Some remarkable headway in Monday’s Crop Progress and a favorable weather outlook offered resistance to rice futures this week. Traders may also be stepping aside ahead of next week’s May 12 WASDE. Note the initial 2022 balance sheets will include planted acres from the March 31 planting intentions, which still point to a bullish price outlook.
After making a new contract high at $17.51 ½ last Friday (April 29), the September contract turned lower this week. Trading finished Thursday at $17.11 ½ , off the session low of $16.90. New crop bids at east Arkansas mills on Thursday were $7.56 to $7.61/bu. for fall delivery. Bids for first quarter 2023 delivery were $7.70/bu.

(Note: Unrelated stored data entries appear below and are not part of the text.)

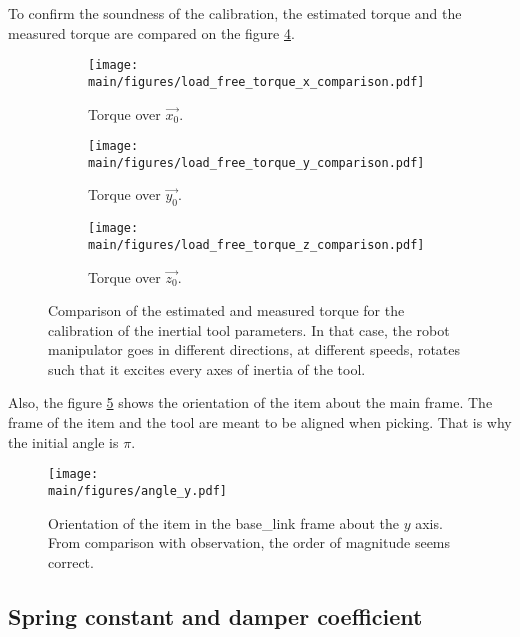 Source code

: \documentclass[/home/francois/latex/report/main.tex]{subfiles}
\begin{document}
To confirm the soundness of the calibration, the estimated torque and the measured torque are compared on the figure \ref{fig:results:calibration:torque}.

\begin{figure}[h]
\centering
\begin{subfigure}{0.49\textwidth}
\centering
\texttt{[image: \\main/figures/load\_free\_torque\_x\_comparison.pdf]}
\caption{Torque over $\overrightarrow{x_0}$.}
\label{fig:results:calibration:torque-x}
\end{subfigure}
\begin{subfigure}{0.49\textwidth}
\centering
\texttt{[image: \\main/figures/load\_free\_torque\_y\_comparison.pdf]}
\caption{Torque over $\overrightarrow{y_0}$.}
\label{fig:results:calibration:torque-y}
\end{subfigure}
\begin{subfigure}{0.51\textwidth}
\centering
\texttt{[image: \\main/figures/load\_free\_torque\_z\_comparison.pdf]}
\caption{Torque over $\overrightarrow{z_0}$.}
\label{fig:results:calibration:torque-z}
\end{subfigure}
\caption{Comparison of the estimated and measured torque for the calibration of the inertial tool parameters. In that case, the robot manipulator goes in different directions, at different speeds, rotates such that it excites every axes of inertia of the tool. \label{fig:results:calibration:torque}}
\end{figure}

Also, the figure \ref{fig:results:calibration:angle} shows the orientation of the item about the main frame. The frame of the item and the tool are meant to be aligned when picking. That is why the initial angle is $\pi$.

\begin{figure}[h]
  \centering
  \texttt{[image: \\main/figures/angle\_y.pdf]}
  \caption{Orientation of the item in the base\_link frame about the $y$ axis. From comparison with observation, the order of magnitude seems correct.}
  \label{fig:results:calibration:angle}
\end{figure}

\subsection{Spring constant and damper coefficient}
\end{document}
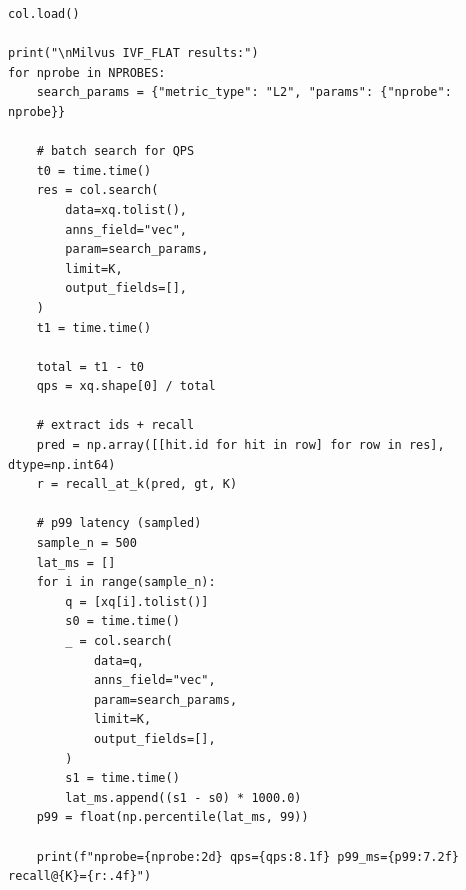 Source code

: \documentclass[11pt,a4paper]{article}
\begin{document}
\begin{verbatim}
col.load()

print("\nMilvus IVF_FLAT results:")
for nprobe in NPROBES:
    search_params = {"metric_type": "L2", "params": {"nprobe": nprobe}}

    # batch search for QPS
    t0 = time.time()
    res = col.search(
        data=xq.tolist(),
        anns_field="vec",
        param=search_params,
        limit=K,
        output_fields=[],
    )
    t1 = time.time()

    total = t1 - t0
    qps = xq.shape[0] / total

    # extract ids + recall
    pred = np.array([[hit.id for hit in row] for row in res], dtype=np.int64)
    r = recall_at_k(pred, gt, K)

    # p99 latency (sampled)
    sample_n = 500
    lat_ms = []
    for i in range(sample_n):
        q = [xq[i].tolist()]
        s0 = time.time()
        _ = col.search(
            data=q,
            anns_field="vec",
            param=search_params,
            limit=K,
            output_fields=[],
        )
        s1 = time.time()
        lat_ms.append((s1 - s0) * 1000.0)
    p99 = float(np.percentile(lat_ms, 99))

    print(f"nprobe={nprobe:2d} qps={qps:8.1f} p99_ms={p99:7.2f} recall@{K}={r:.4f}")
\end{verbatim}
\end{document}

Last Friday’s trading had taken the September contract well into “overbought” territory (RSI: 80). Trading this week could be considered a technical correction. The daily and weekly charts remain in an up-trending channel. If the weather outlook holds, significant planting progress in the Midsouth will pressure the market next week.
The findings in next Thursday’s WASDE will have longer term influence over price direction.

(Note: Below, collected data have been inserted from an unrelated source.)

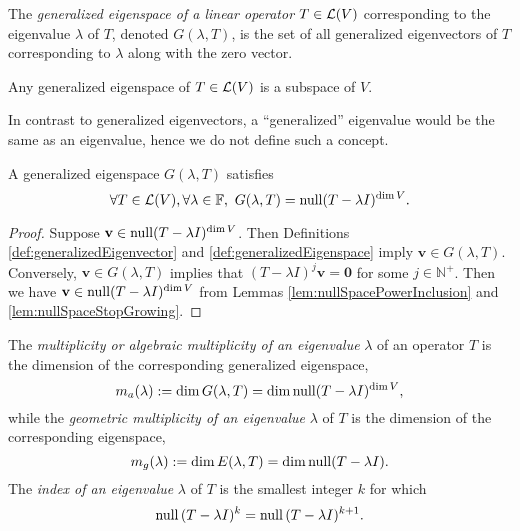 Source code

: \begin{defn}
  \label{def:generalizedEigenspace}
  The \emph{generalized eigenspace of a linear operator}
  $T\in{\cal L}(V)$ corresponding to the eigenvalue $\lambda$ of $T$,
  denoted $G(\lambda,T)$, 
  is the set of all generalized eigenvectors of $T$ corresponding
  to $\lambda$ along with the zero vector.
\end{defn}

\begin{rem}
  Any generalized eigenspace of $T\in{\cal L}(V)$
  is a subspace of $V$.
\end{rem}

\begin{rem}
  In contrast to generalized eigenvectors,
  a ``generalized'' eigenvalue would be the same as an eigenvalue,
  hence we do not define such a concept.
\end{rem}

\begin{lem}
  \label{lem:generalizedEigenspace}
  A generalized eigenspace $G(\lambda, T)$ satisfies
  \begin{equation}
    \label{eq:generalizedEigenspace}
    \forall T\in{\cal L}(V), \forall \lambda\in \mathbb{F},\ 
    G(\lambda, T) = \Null(T-\lambda I)^{\dim V}.
  \end{equation}
\end{lem}
\begin{proof}
  Suppose $\mathbf{v}\in \mathrm{null}(T-\lambda I)^{\dim V}$.
  Then Definitions \ref{def:generalizedEigenvector}
  and \ref{def:generalizedEigenspace} imply
  $\mathbf{v}\in G(\lambda,T)$.
  Conversely, $\mathbf{v}\in G(\lambda,T)$ implies
  that $(T-\lambda I)^j \mathbf{v} = \mathbf{0}$
  for some $j\in \mathbb{N}^+$.
  Then we have $\mathbf{v}\in \mathrm{null}(T-\lambda I)^{\dim V}$
  from Lemmas \ref{lem:nullSpacePowerInclusion}
  and \ref{lem:nullSpaceStopGrowing}.
\end{proof}

\begin{defn}
  \label{def:eigenvalueMultiplicity}
  The \emph{multiplicity or algebraic multiplicity
    of an eigenvalue} $\lambda$ of an operator $T$
  is the dimension of the corresponding generalized eigenspace,
  \begin{equation}
    \label{eq:algebraicMultiplicity}
    m_a(\lambda) := \dim G(\lambda, T)
    = \dim \mathrm{null}(T-\lambda I)^{\dim V}, 
  \end{equation}
  while the \emph{geometric multiplicity
    of an eigenvalue} $\lambda$ of $T$
  is the dimension of the corresponding eigenspace,
  \begin{equation}
    \label{eq:geometricMultiplicity}
    m_g(\lambda) := \dim E(\lambda, T)
    = \dim \mathrm{null}(T-\lambda I).
  \end{equation}
  The \emph{index of an eigenvalue} $\lambda$ of $T$
  is the smallest integer $k$ for which
  \begin{equation}
    \mathrm{null}\,(T-\lambda I)^k = \mathrm{null}\,(T-\lambda I)^{k+1}.
  \end{equation}
\end{defn}

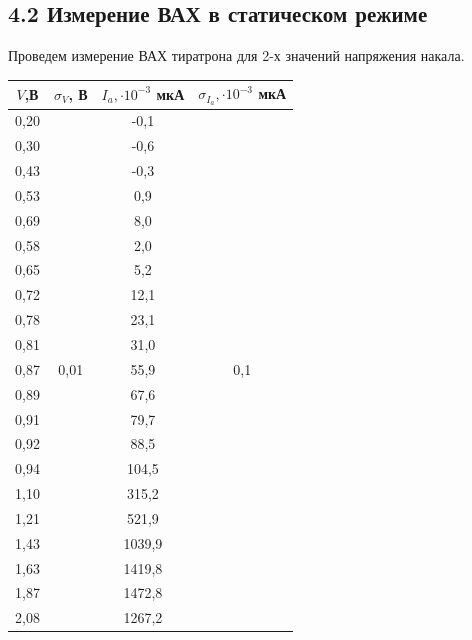 \documentclass[a4paper,12pt]{report}
\begin{document}
\subsection*{4.2 Измерение ВАХ в статическом режиме}
Проведем измерение ВАХ тиратрона для 2-х значений напряжения накала.

\begin{table}[H]
\begin{tabular}{|c|c|c|c|}
\hline
$V$,В  & $\sigma_V$, В              & $I_a, \cdot 10^{-3}$ мкА  & $\sigma_{I_{a}},\cdot10^{-3}$ мкА           \\ \hline
0,20 & \multirow{21}{*}{0,01} & -0,1   & \multirow{21}{*}{0,1} \\ \cline{1-1} \cline{3-3}
0,30 &                        & -0,6   &                       \\ \cline{1-1} \cline{3-3}
0,43 &                        & -0,3   &                       \\ \cline{1-1} \cline{3-3}
0,53 &                        & 0,9    &                       \\ \cline{1-1} \cline{3-3}
0,69 &                        & 8,0    &                       \\ \cline{1-1} \cline{3-3}
0,58 &                        & 2,0    &                       \\ \cline{1-1} \cline{3-3}
0,65 &                        & 5,2    &                       \\ \cline{1-1} \cline{3-3}
0,72 &                        & 12,1   &                       \\ \cline{1-1} \cline{3-3}
0,78 &                        & 23,1   &                       \\ \cline{1-1} \cline{3-3}
0,81 &                        & 31,0   &                       \\ \cline{1-1} \cline{3-3}
0,87 &                        & 55,9   &                       \\ \cline{1-1} \cline{3-3}
0,89 &                        & 67,6   &                       \\ \cline{1-1} \cline{3-3}
0,91 &                        & 79,7   &                       \\ \cline{1-1} \cline{3-3}
0,92 &                        & 88,5   &                       \\ \cline{1-1} \cline{3-3}
0,94 &                        & 104,5  &                       \\ \cline{1-1} \cline{3-3}
1,10 &                        & 315,2  &                       \\ \cline{1-1} \cline{3-3}
1,21 &                        & 521,9  &                       \\ \cline{1-1} \cline{3-3}
1,43 &                        & 1039,9 &                       \\ \cline{1-1} \cline{3-3}
1,63 &                        & 1419,8 &                       \\ \cline{1-1} \cline{3-3}
1,87 &                        & 1472,8 &                       \\ \cline{1-1} \cline{3-3}
2,08 &                        & 1267,2 &                       \\ \hline


\end{tabular}
\end{table}
\end{document}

Monday’s USDA Crop Progress had U.S. rice acreage at 45 percent planted as of May 1, up from 26 percent the prior week. Arkansas and Mississippi made significant headway in the later part of last week. Both states covered 26 percent of expected acres in a narrow 3 – 3 ½ day window. The outlook for the upcoming week is favorable and should allow Midsouth planting to catch up to (if not surpass) historical averages.
Table 2. U.S. Rice Planting Progress, 2022.
May 1, 2022
Highlights from CF Industries quarterly earnings release:
- CF estimates 2022 U.S. corn plantings will be 91 to 93 million acres compared with USDA’s estimate of 89.5 million acres.
- Fertilizer trade flows to Brazil will be among the most affected by Russian export problems.
- expects some exports of urea from China to restart in the second half of 2022.
- expects Russian fertilizer producers to continue to export, but at reduced rates.
Highlights from Corteva Inc.’s earnings release:
- expects more than 70% of Ukraine’s spring crop will be planted.
- currently doesn’t see any switching between U.S. corn and soy plantings.
- Brazil is seeing strong incentives to plant more soybeans in fall ‘22.
Russian fertilizer cargoes sailing to Brazil averaged 81,000 metric tons a week in April, about 9% below 2022 average pre-war levels of 89,000 tons. In the four weeks following the Feb. 24 invasion of Ukraine, Russian cargoes averaged 146,000 tons a week, as the anticipation of sanctions likely encouraged earlier delivery of contracted shipments.
New inflow is expected to slow this week, with three, as opposed to last week’s 10, Russian vessels (about 75,000 tons of fertilizer) en route to Brazil. Securing enough fertilizer for the 22/23 crop is a top priority for Brazil.